A reporter from the Republican called me today, hopefully that means they're writing an article on this. Look for it in the next few days.

Another Update

I found, in a 1901 city report, that the White Street School was closed in April of 1900.

Another Update

Another update.

Springfield Historical Commission Chair Bob McCarroll and I met with the mayor and representatives of the Fire Department today. The prospects for this building appear slim, particularly on its original site.

First, the location is ideal for the fire station. Since the new station will replace the Oakland St. and Sumner Ave fire stations, it needs to be in the general vicinity of this site, and very close to Sumner Ave.

The quality that makes this site ideal is that it is nearly on Sumner Ave. but is not directly on Sumner Ave. This allows for the easy exit of fire engines onto the main artery, but allows for the re-entry to the station without exposing them to the dangerous traffic flow of a main artery. It appears as though choosing another site is effectively ruled out.

We suggested incorporating the existing building into a new design. There was a lot of skepticism over this, primarily because the preliminary thoughts of the station design have the living quarters over the engine storage, not side-by-side with it. The large portion of the lot — where the house now sits — would be needed for the engine storage. The engines most likely won’t fit any other way.

The mayor and commissioner agreed to ask the chosen architects to see if there is a design that works that incorporates the building, but this is probably unlikely.

The final, and most likely suggestion is to move the building. We would have to assess whether the building is in good enough shape to be moved and then viable at a new location (i.e. in good enough interior shape that someone will buy it). The question then becomes, “where”?

The mayor seemed very receptive toward pursuing this option even if it means a little extra work and cost. We guesstimated that it could cost $150k to move and seat the building, plus the cost of a new building lot.

The main problem is that we don’t know where to put the building. We will have to research city-owned lots in the general vicinity of the current location. I would think a main artery would be best (for access and visibility), particularly in a decent part of Forest Park (to make the building economically viable).

There is one lot which looks interesting, perhaps people have some information about it. It is at the intersection of White & Belmont Streets, adjacent to a former gift shop. The lot is zoned residential, and is assessed at $35k. I think it is for sale too.

The mayor outlined the process for acquiring property. The city is allowed to offer 25% over the appraised value of the lot in a pure purchase. It could also go the eminent domain route, and if so, three separate appraisals would be taken of the property.

Assuming that the assessment of this lot is in the ballpark, this lot could be had for, say, $50k. Assuming that the move costs $150k (which could be high), the city would be into the property for $200k.
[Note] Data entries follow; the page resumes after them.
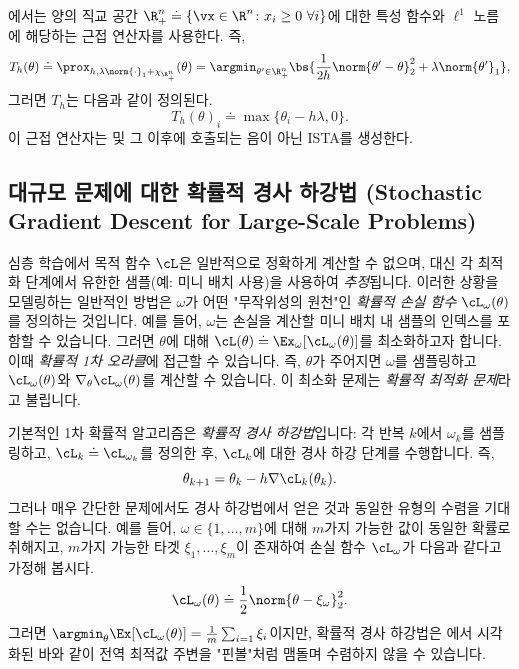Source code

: \documentclass[../../book-main_ko.tex]{subfiles}
\begin{document}
\begin{example}\label{example:prox-of-nonnegative-l1}
    에서는 양의 직교 공간 \(\R_{+}^{n} \doteq \{\vx \in \R^{n} \colon x_{i} \geq 0\ \forall i\}\)에 대한 특성 함수와 \(\ell^{1}\) 노름에 해당하는 근접 연산자를 사용한다. 즉,
    \begin{equation}
        T_{h}(\theta) \doteq \prox_{h, \lambda\norm{\cdot}_{1} + \chi_{\R_{+}^{n}}}(\theta) = \argmin_{\theta^{\prime} \in \R_{+}^{n}}\bs{\frac{1}{2h}\norm{\theta^{\prime} - \theta}_{2}^{2} + \lambda\norm{\theta^{\prime}}_{1}},
    \end{equation}
    그러면 \(T_{h}\)는 다음과 같이 정의된다.
    \begin{equation}
        T_{h}(\theta)_{i} \doteq \max\{\theta_{i} - h\lambda, 0\}.
    \end{equation}
    이 근접 연산자는  및 그 이후에 호출되는 음이 아닌 ISTA를 생성한다.
\end{example}

\subsection{대규모 문제에 대한 확률적 경사 하강법 (Stochastic Gradient Descent for Large-Scale Problems)}

심층 학습에서 목적 함수 \(\cL\)은 일반적으로 정확하게 계산할 수 없으며, 대신 각 최적화 단계에서 유한한 샘플(예: 미니 배치 사용)을 사용하여 \textit{추정}됩니다. 이러한 상황을 모델링하는 일반적인 방법은 \(\omega\)가 어떤 "무작위성의 원천"인 \textit{확률적 손실 함수} \(\cL_{\omega}(\theta)\)를 정의하는 것입니다. 예를 들어, \(\omega\)는 손실을 계산할 미니 배치 내 샘플의 인덱스를 포함할 수 있습니다. 그러면 \(\theta\)에 대해 \(\cL(\theta) \doteq \Ex_{\omega}[\cL_{\omega}(\theta)]\)를 최소화하고자 합니다. 이때 \textit{확률적 1차 오라클}에 접근할 수 있습니다. 즉, \(\theta\)가 주어지면 \(\omega\)를 샘플링하고 \(\cL_{\omega}(\theta)\)와 \(\nabla_{\theta}\cL_{\omega}(\theta)\)를 계산할 수 있습니다. 이 최소화 문제는 \textit{확률적 최적화 문제}라고 불립니다.

기본적인 1차 확률적 알고리즘은 \textit{확률적 경사 하강법}입니다: 각 반복 \(k\)에서 \(\omega_{k}\)를 샘플링하고, \(\cL_{k} \doteq \cL_{\omega_{k}}\)를 정의한 후, \(\cL_{k}\)에 대한 경사 하강 단계를 수행합니다. 즉,
\begin{equation}
    \theta_{k + 1} = \theta_{k} - h\nabla \cL_{k}(\theta_{k}).
\end{equation}
그러나 매우 간단한 문제에서도 경사 하강법에서 얻은 것과 동일한 유형의 수렴을 기대할 수는 없습니다. 예를 들어, \(\omega \in \{1, \dots, m\}\)에 대해 \(m\)가지 가능한 값이 동일한 확률로 취해지고, \(m\)가지 가능한 타겟 \(\xi_{1}, \dots, \xi_{m}\)이 존재하여 손실 함수 \(\cL_{\omega}\)가 다음과 같다고 가정해 봅시다.
\begin{equation}
    \cL_{\omega}(\theta) \doteq \frac{1}{2}\norm{\theta - \xi_{\omega}}_{2}^{2}.
\end{equation}
그러면 \(\argmin_{\theta}\Ex[\cL_{\omega}(\theta)] = \frac{1}{m}\sum_{i = 1}\xi_{i}\)이지만, 확률적 경사 하강법은 에서 시각화된 바와 같이 전역 최적값 주변을 "핀볼"처럼 맴돌며 수렴하지 않을 수 있습니다.
\end{document}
A brick building such as this on that site could probably sell for at least $150k, but to demolish the building would have cost at least $25k. So after all is said and done, the building could potentially be saved for a cost of just $25k to the city. A historic preservation restriction could be placed on the property as a condition of the sale, effectively putting it under the control of the Springfield Historical Commission.
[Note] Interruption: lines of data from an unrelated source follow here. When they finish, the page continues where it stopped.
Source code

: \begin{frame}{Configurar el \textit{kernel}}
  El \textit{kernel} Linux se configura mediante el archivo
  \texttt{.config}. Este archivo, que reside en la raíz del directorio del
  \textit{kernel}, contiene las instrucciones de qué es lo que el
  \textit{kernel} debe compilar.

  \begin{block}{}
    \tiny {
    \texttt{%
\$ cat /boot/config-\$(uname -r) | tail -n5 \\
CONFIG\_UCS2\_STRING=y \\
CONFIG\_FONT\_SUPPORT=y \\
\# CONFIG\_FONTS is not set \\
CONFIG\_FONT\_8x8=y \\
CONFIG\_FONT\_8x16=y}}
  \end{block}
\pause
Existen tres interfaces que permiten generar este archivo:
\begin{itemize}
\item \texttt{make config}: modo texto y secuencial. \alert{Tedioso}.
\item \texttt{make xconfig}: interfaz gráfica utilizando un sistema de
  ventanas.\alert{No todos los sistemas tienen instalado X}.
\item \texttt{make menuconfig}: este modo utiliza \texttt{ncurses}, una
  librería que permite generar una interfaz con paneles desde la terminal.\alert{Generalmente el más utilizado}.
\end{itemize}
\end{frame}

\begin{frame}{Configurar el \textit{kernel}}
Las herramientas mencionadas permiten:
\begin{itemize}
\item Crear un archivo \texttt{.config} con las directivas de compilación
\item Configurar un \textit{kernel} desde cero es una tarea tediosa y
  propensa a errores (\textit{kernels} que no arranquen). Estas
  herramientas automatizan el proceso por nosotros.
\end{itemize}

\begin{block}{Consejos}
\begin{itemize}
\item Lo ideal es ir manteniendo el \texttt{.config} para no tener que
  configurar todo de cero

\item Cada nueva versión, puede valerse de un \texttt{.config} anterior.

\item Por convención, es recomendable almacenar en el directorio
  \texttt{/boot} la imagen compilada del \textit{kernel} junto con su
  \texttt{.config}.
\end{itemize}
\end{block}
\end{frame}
I personally think that $25k is a small outlay by the city to support the preservation of the last brick schoolhouse in the city. This city spends absolutely nothing on historic preservation, even though CBG money can freely be spent in this area. I personally think that even $50k is within reason.
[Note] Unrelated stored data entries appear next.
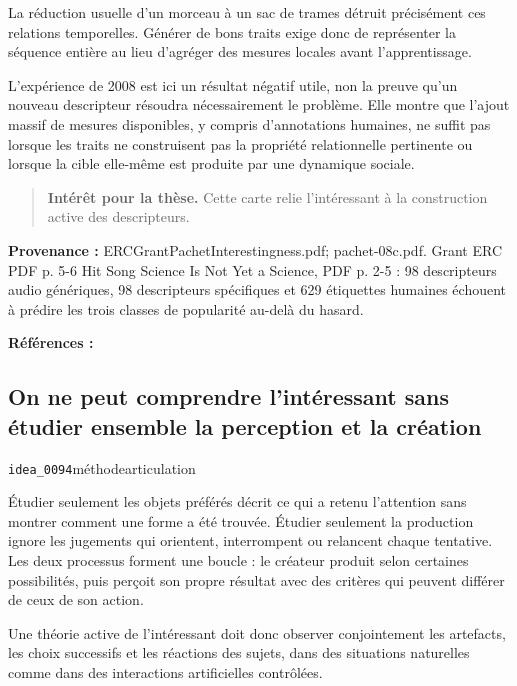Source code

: \documentclass[10pt,a4paper]{article}
\begin{document}
La réduction usuelle d'un morceau à un sac de trames détruit précisément ces relations temporelles. Générer de bons traits exige donc de représenter la séquence entière au lieu d'agréger des mesures locales avant l'apprentissage.

L'expérience de 2008 est ici un résultat négatif utile, non la preuve qu'un nouveau descripteur résoudra nécessairement le problème. Elle montre que l'ajout massif de mesures disponibles, y compris d'annotations humaines, ne suffit pas lorsque les traits ne construisent pas la propriété relationnelle pertinente ou lorsque la cible elle-même est produite par une dynamique sociale.

\begin{quote}
\textbf{Intérêt pour la thèse.} Cette carte relie l'intéressant à la construction active des descripteurs.
\end{quote}
{\footnotesize\color{metadata}\textbf{Provenance :} ERCGrantPachetInterestingness.pdf; pachet-08c.pdf. Grant ERC PDF p. 5-6 Hit Song Science Is Not Yet a Science, PDF p. 2-5 : 98 descripteurs audio génériques, 98 descripteurs spécifiques et 629 étiquettes humaines échouent à prédire les trois classes de popularité au-delà du hasard.\par}
{\footnotesize\color{metadata}\textbf{Références :} \parencite{pachetroy2008hitsong}\par}

\subsection{On ne peut comprendre l'intéressant sans étudier ensemble la perception et la création}
{\small\color{metadata} \texttt{idea\_0094}\quad\textbullet\quad méthode\quad\textbullet\quad articulation\par}

Étudier seulement les objets préférés décrit ce qui a retenu l'attention sans montrer comment une forme a été trouvée. Étudier seulement la production ignore les jugements qui orientent, interrompent ou relancent chaque tentative. Les deux processus forment une boucle : le créateur produit selon certaines possibilités, puis perçoit son propre résultat avec des critères qui peuvent différer de ceux de son action.

Une théorie active de l'intéressant doit donc observer conjointement les artefacts, les choix successifs et les réactions des sujets, dans des situations naturelles comme dans des interactions artificielles contrôlées.
\end{document}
If moved to this site, it would still be on White Street, which would be nice.

However, I have heard a rumor that this lot may not be available anymore, or perhaps it will cost more than $50k. If anyone has a suggestion of a building lot on a main street in Forest Park, one that is about 70 feet wide by 90 feet deep, it would help us out. Or any abandoned buildings might be a good angle too. We’ll be trying to get the planning department to search the GIS system for any city-owned lots in this vicinity.

There is a triangular-shaped city-owned lot at the intersection of Allen & Sumner Ave. It appears to be a little landscaped terrace. Does anyone know anything about this? It is good-sized, and could fit this building. It would certainly be prominent there.

There is a wooded area next to Smail’s florists that could easily accommodate a building of this size. The woodlands behind it could still be preserved. Smail’s seems to have already paved a portion of the city land for a parking lot. It wouldn’t be too much out-of-place because there is an 1870’s house a little further down at the corner of White & Dwight. I like this lot the best since it is still on White St and is in Forest Park. I don’t know the red tape behind carving out such a lot though.

There is a city-owned lot next to the FL Roberts gas station on Allen St. It would easily fit this building, though it would look a little out-of-place.

There is some city-owned land on Plumtree Rd., across from Nathan Bill, designated as wetlands, but already containing a number of houses. Perhaps a lot could be carved out there.

The city could use eminent domain power to acquire an empty lot or a lot with a seriously dilapidated house on it. While I think it would be bad to take a side-lot of a property that is owned by the adjacent house, I don’t think it is a bad thing to take a lot that is separately owned. There is a valid community interest in preserving Springfield’s last brick schoolhouse, particularly when it is tied to the construction of a fire station.

This is a long shot, but it’s still within reach, in my opinion.

White Street School Update

For those who haven't heard it, this building is pretty much finished. The cost estimates to move the building came back in the $1 million range (due to structural weakness and the need to bring the entire building up to code), and the site is still the most desirable for the new fire station. The building has been taken by the city by eminent domain, and it is just a matter of time before it is knocked down. The city has tentatively agreed to leave the building standing until all the ducks are in a row for the new station, but like so many other buildings, we were too late to save this one too.

I picked up a postcard that had three schools pictured with the caption "Schools near the Maples - the old and new". I recognized one as the Forest Park Middle School, but couldn't figure out the other two. When it dawned on me that the second picture was of the new White Street School, I realized that the third was the old White Street Schoolhouse, before its renovations. Here is that photo, along with a similar-angle photo. It's unmistakable. Given the rickety appearance of the building in the early 1900's, it's remarkable that it survived another hundred years.

oh my god


Will be torn down

I'm glad that I could give you that little bit of history, but unfortunately, the old school will be torn down in a matter of months to make room for the new fire station. We were too late identifying it as a unique building in the city to save it, and apparently this site was the best available for a new station.

Irene Parmelee Portrait

History buffs,

I own a large portrait by Irene E. Parmelee (d. 1934) of Mrs. John R. Hixon.
I am not sure when it was created. Parmelee was a Springfield native, she owned a studio in Springfield, and has some portraits in the courthouse.

There is some information regarding her life and work online, and some information published in the literature.

A list of institutions with works by Irene E. Parmelee can be found here:


I'm wondering if anybody has any information regarding an institution or organization that would be interested in having this piece in their inventory.

Thank you,

CT Valley Historical Museum

You can contact the Connecticut Valley Historical Museum at 1-800-625-7738. They might be interested.



I always wondered

I've been driving past this building for years, and always wondered what it once was. I always had thought it was once an old fire station....kinda funny the land will now house one. Like so many others, good bye cool old building with so much history:(


omg. i cant believe this was white st. along time ago. im currently going to white. st. school now. im in mrs.potvins class. so cool!

Fascinated because I used to live here

This is crazy for me to see because I lived here in the early to mid 2000's. Just can't put my thoughts into words when I think that it was a school. I wonder if there ever was a picture inside? Haha probably not right?